In 2011 Warner Bros. Interactive Entertainment will release The Lord of the Rings: War in the North, a co-operative action game set in Middle Earth. Here’s the trailer:
Looks cool, huh? I think so, but I also wonder if J.R.R. Tolkien would have approved. Don’t get me wrong, I’ll probably buy this and revel in all of its orc neck-slitting glory, but how much of this is in keeping with the author’s intent in writing The Lord of the Rings? Is this kind of ass-kicking ultra-violence a perversion of his vision? Does it matter?
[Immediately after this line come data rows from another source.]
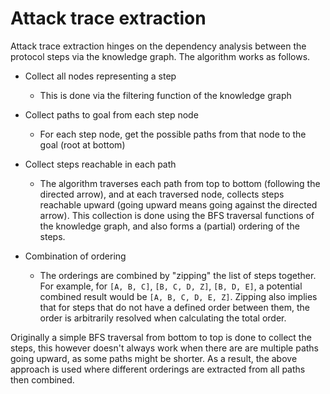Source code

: # Attack trace extraction

Attack trace extraction hinges on the dependency analysis between the protocol steps via the knowledge graph. The algorithm works as follows.

- Collect all nodes representing a step

  - This is done via the filtering function of the knowledge graph

- Collect paths to goal from each step node

  - For each step node, get the possible paths from that node to the goal (root at bottom)

- Collect steps reachable in each path

  - The algorithm traverses each path from top to bottom (following the directed arrow), and at each traversed node, collects steps reachable upward (going upward means going against the directed arrow). This collection is done using the BFS traversal functions of the knowledge graph, and also forms a (partial) ordering of the steps.

- Combination of ordering

  - The orderings are combined by "zipping" the list of steps together. For example, for `[A, B, C]`, `[B, C, D, Z]`, `[B, D, E]`, a potential combined result would be `[A, B, C, D, E, Z]`. Zipping also implies that for steps that do not have a defined order between them, the order is arbitrarily resolved when calculating the total order.

Originally a simple BFS traversal from bottom to top is done to collect the steps, this however doesn't always work when there are are multiple paths going upward, as some paths might be shorter. As a result, the above approach is used where different orderings are extracted from all paths then combined.
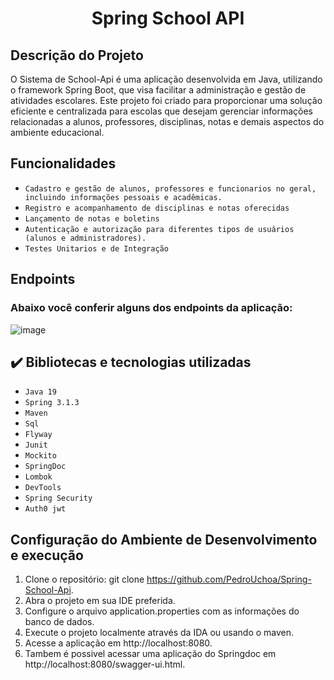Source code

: <h1 align="center"> Spring School API </h1>

## Descrição do Projeto
O Sistema de School-Api é uma aplicação desenvolvida em Java, utilizando o framework Spring Boot, que visa facilitar a administração e gestão de atividades escolares. Este projeto foi criado para proporcionar uma solução eficiente e centralizada para escolas que desejam gerenciar informações relacionadas a alunos, professores, disciplinas, notas e demais aspectos do ambiente educacional.

## Funcionalidades

- ``Cadastro e gestão de alunos, professores e funcionarios no geral, incluindo informações pessoais e acadêmicas.``
- ``Registro e acompanhamento de disciplinas e notas oferecidas``
- ``Lançamento de notas e boletins``
- ``Autenticação e autorização para diferentes tipos de usuários (alunos e administradores).``
- ``Testes Unitarios e de Integração``

## Endpoints
### Abaixo você conferir alguns dos endpoints da aplicação:

![image](https://github.com/PedroUchoa/Spring-School-Api/assets/98981764/a3d061e5-911f-4342-acdc-cf4efb7e8a8b)

## ✔️ Bibliotecas e tecnologias utilizadas

- ``Java 19``
- ``Spring 3.1.3``
- ``Maven``
- ``Sql``
- ``Flyway``
- ``Junit``
- ``Mockito``
- ``SpringDoc``
- ``Lombok``
- ``DevTools``
- ``Spring Security``
- ``Auth0 jwt``

## Configuração do Ambiente de Desenvolvimento e execução

1. Clone o repositório: git clone https://github.com/PedroUchoa/Spring-School-Api.
2. Abra o projeto em sua IDE preferida.
3. Configure o arquivo application.properties com as informações do banco de dados.
4. Execute o projeto localmente através da IDA ou usando o maven.
5. Acesse a aplicação em http://localhost:8080.
6. Tambem é possivel acessar uma aplicação do Springdoc em http://localhost:8080/swagger-ui.html.


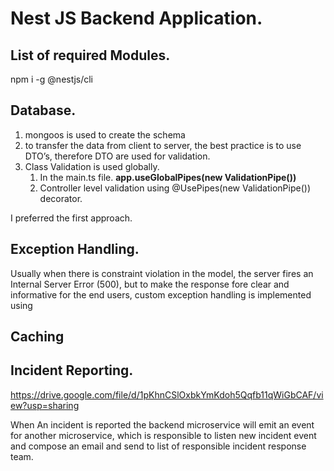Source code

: # Nest JS Backend Application.

## List of required Modules.

npm i -g @nestjs/cli

## Database.

1. mongoos is used to create the schema
2. to transfer the data from client to server, the best practice is to use DTO’s, therefore DTO are used for validation.
3. Class Validation is used globally.
    1. In the main.ts file.  **app.useGlobalPipes(new ValidationPipe())** 
    2. Controller level validation using @UsePipes(new ValidationPipe()) decorator.

I preferred the first approach.

## Exception Handling.

Usually when there is constraint violation in the model, the server fires an Internal Server Error (500), but to make the response fore clear and informative for the end users, custom exception handling is implemented using

## Caching

## Incident Reporting.

https://drive.google.com/file/d/1pKhnCSlOxbkYmKdoh5Qqfb11qWiGbCAF/view?usp=sharing

When An incident is reported the backend microservice will emit an event for another microservice, which is responsible to listen new incident event and compose an email and send to list of responsible incident response team.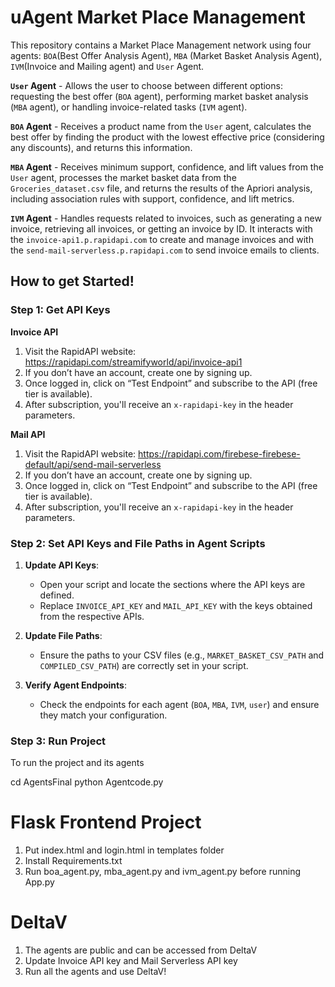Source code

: # uAgent Market Place Management

This repository contains a Market Place Management network using four agents: `BOA`(Best Offer Analysis Agent), `MBA` (Market Basket Analysis Agent), `IVM`(Invoice and Mailing agent) and `User` Agent.

**`User` Agent** - Allows the user to choose between different options: requesting the best offer (`BOA` agent), performing market basket analysis (`MBA` agent), or handling invoice-related tasks (`IVM` agent).

**`BOA` Agent** - Receives a product name from the `User` agent, calculates the best offer by finding the product with the lowest effective price (considering any discounts), and returns this information.

**`MBA` Agent** - Receives minimum support, confidence, and lift values from the `User` agent, processes the market basket data from the `Groceries_dataset.csv` file, and returns the results of the Apriori analysis, including association rules with support, confidence, and lift metrics.

**`IVM` Agent** - Handles requests related to invoices, such as generating a new invoice, retrieving all invoices, or getting an invoice by ID. It interacts with the `invoice-api1.p.rapidapi.com` to create and manage invoices and with the `send-mail-serverless.p.rapidapi.com` to send invoice emails to clients.

## How to get Started!
### Step 1: Get API Keys

**Invoice API**
1.  Visit the RapidAPI website: https://rapidapi.com/streamifyworld/api/invoice-api1
2.  If you don’t have an account, create one by signing up.
3.  Once logged in, click on “Test Endpoint” and subscribe to the API (free tier is available).
4.  After subscription, you'll receive an `x-rapidapi-key` in the header parameters.

**Mail API** 

1.  Visit the RapidAPI website: https://rapidapi.com/firebese-firebese-default/api/send-mail-serverless
2.  If you don’t have an account, create one by signing up.
3.  Once logged in, click on “Test Endpoint” and subscribe to the API (free tier is available).
4.  After subscription, you'll receive an `x-rapidapi-key` in the header parameters.

### Step 2: Set API Keys and File Paths in Agent Scripts

1.  **Update API Keys**:
    
    -   Open your script and locate the sections where the API keys are defined.
    -   Replace `INVOICE_API_KEY` and `MAIL_API_KEY` with the keys obtained from the respective APIs.
2.  **Update File Paths**:

    -   Ensure the paths to your CSV files (e.g., `MARKET_BASKET_CSV_PATH` and `COMPILED_CSV_PATH`) are correctly set in your script.
4.  **Verify Agent Endpoints**:
    
    -   Check the endpoints for each agent (`BOA`, `MBA`, `IVM`, `user`) and ensure they match your configuration.

### Step 3: Run Project

To run the project and its agents

cd AgentsFinal
python Agentcode.py

# Flask Frontend Project
1. Put index.html and login.html in templates folder
2. Install Requirements.txt
3. Run boa_agent.py, mba_agent.py and ivm_agent.py before running App.py

# DeltaV
1. The agents are public and can be accessed from DeltaV
2. Update Invoice API key and Mail Serverless API key
3. Run all the agents and use DeltaV!
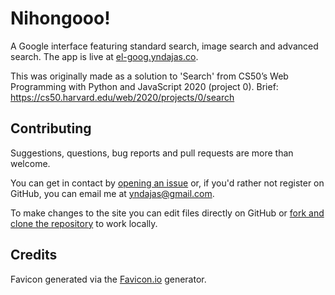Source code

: # Nihongooo!

A Google interface featuring standard search, image search and advanced search. The app is live at <a href="https://el-goog.yndajas.co" target="_blank">el-goog.yndajas.co</a>.

This was originally made as a solution to 'Search' from CS50’s Web Programming with Python and JavaScript 2020 (project 0). Brief: https://cs50.harvard.edu/web/2020/projects/0/search

## Contributing

Suggestions, questions, bug reports and pull requests are more than welcome.

You can get in contact by [opening an issue](https://github.com/yndajas/El-Goog/issues/new) or, if you'd rather not register on GitHub, you can email me at [yndajas@gmail.com](mailto:yndajas@gmail.com?subject=El%20Goog).

To make changes to the site you can edit files directly on GitHub or <a href="https://docs.github.com/en/github/getting-started-with-github/fork-a-repo" title="Fork a repo" target="_blank">fork and clone the repository</a> to work locally.

## Credits

Favicon generated via the <a href="https://favicon.io/favicon-generator" target="_blank">Favicon.io</a> generator.
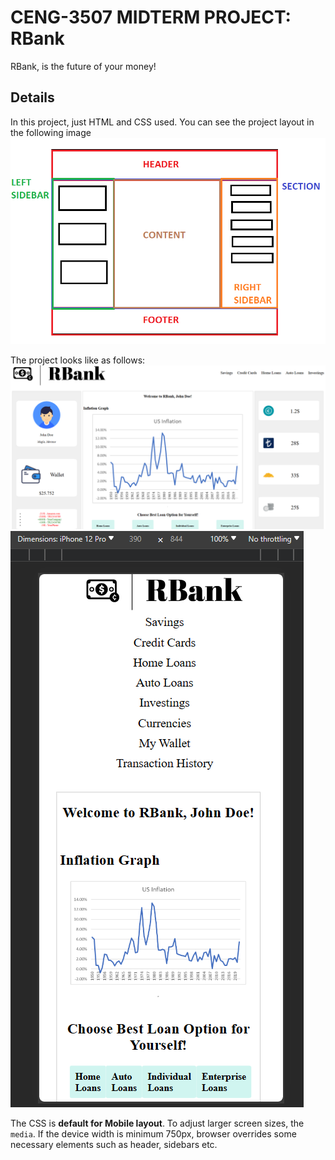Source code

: 
# CENG-3507 MIDTERM PROJECT: RBank

RBank, is the future of your money!

## Details
In this project, just HTML and CSS used. You can see the project layout in the following image
![Layout](./img/layout.png)

The project looks like as follows:
![RBank](./img/RBank.png)
![Responsive](./img/phone.png)


The CSS is **default for Mobile layout**.  To adjust larger screen sizes, the `media`. If the device width is minimum 750px, browser overrides some necessary elements such as header, sidebars etc.
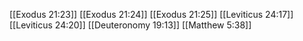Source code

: [[Exodus 21:23]]
[[Exodus 21:24]]
[[Exodus 21:25]]
[[Leviticus 24:17]]
[[Leviticus 24:20]]
[[Deuteronomy 19:13]]
[[Matthew 5:38]]
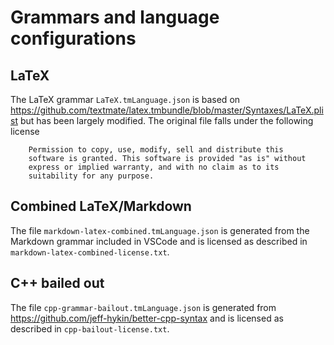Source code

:# Grammars and language configurations

## LaTeX

The LaTeX grammar `LaTeX.tmLanguage.json` is based on https://github.com/textmate/latex.tmbundle/blob/master/Syntaxes/LaTeX.plist but has been largely modified. The original file falls under the following license

		Permission to copy, use, modify, sell and distribute this
		software is granted. This software is provided "as is" without
		express or implied warranty, and with no claim as to its
		suitability for any purpose.

## Combined LaTeX/Markdown

The file `markdown-latex-combined.tmLanguage.json` is generated from the Markdown grammar included in VSCode and is licensed as described in `markdown-latex-combined-license.txt`.

## C++ bailed out

The file `cpp-grammar-bailout.tmLanguage.json` is generated from https://github.com/jeff-hykin/better-cpp-syntax and is licensed as described in `cpp-bailout-license.txt`.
I am at a loss to answer these questions as all of my Tolkien books are currently in storage, but I don’t recall Tolkien describing combat in graphic detail – although as a veteran he was undoubtedly familiar with its horrid reality. As a matter of fact, I don’t even remember there being a lot of fighting in the books; certainly not compared to the writings of a modern fantasy writer like, say, R.A. Salvatore. Am I remembering this right, readers? It has been about a decade since I read Tolkien’s trilogy, but I recall it as being more than just the swashbuckling adventure story War in the North appears to be.
How far can an artist deviate from his or her source material, in spirit or in fact, and still claim kinship with it? Is it acceptable to do so in the name of good entertainment? A game has certain requirements, the foremost of which is to keep the player’s attention. Constant action is a good way to do so, and even if the story that inspired the game isn’t jam-packed with action, one must make concessions to fulfill the needs of the player. Still, though, is this okay? Also, should a game or other derivative property be judged by the same merits by which one judges the original work that inspired it?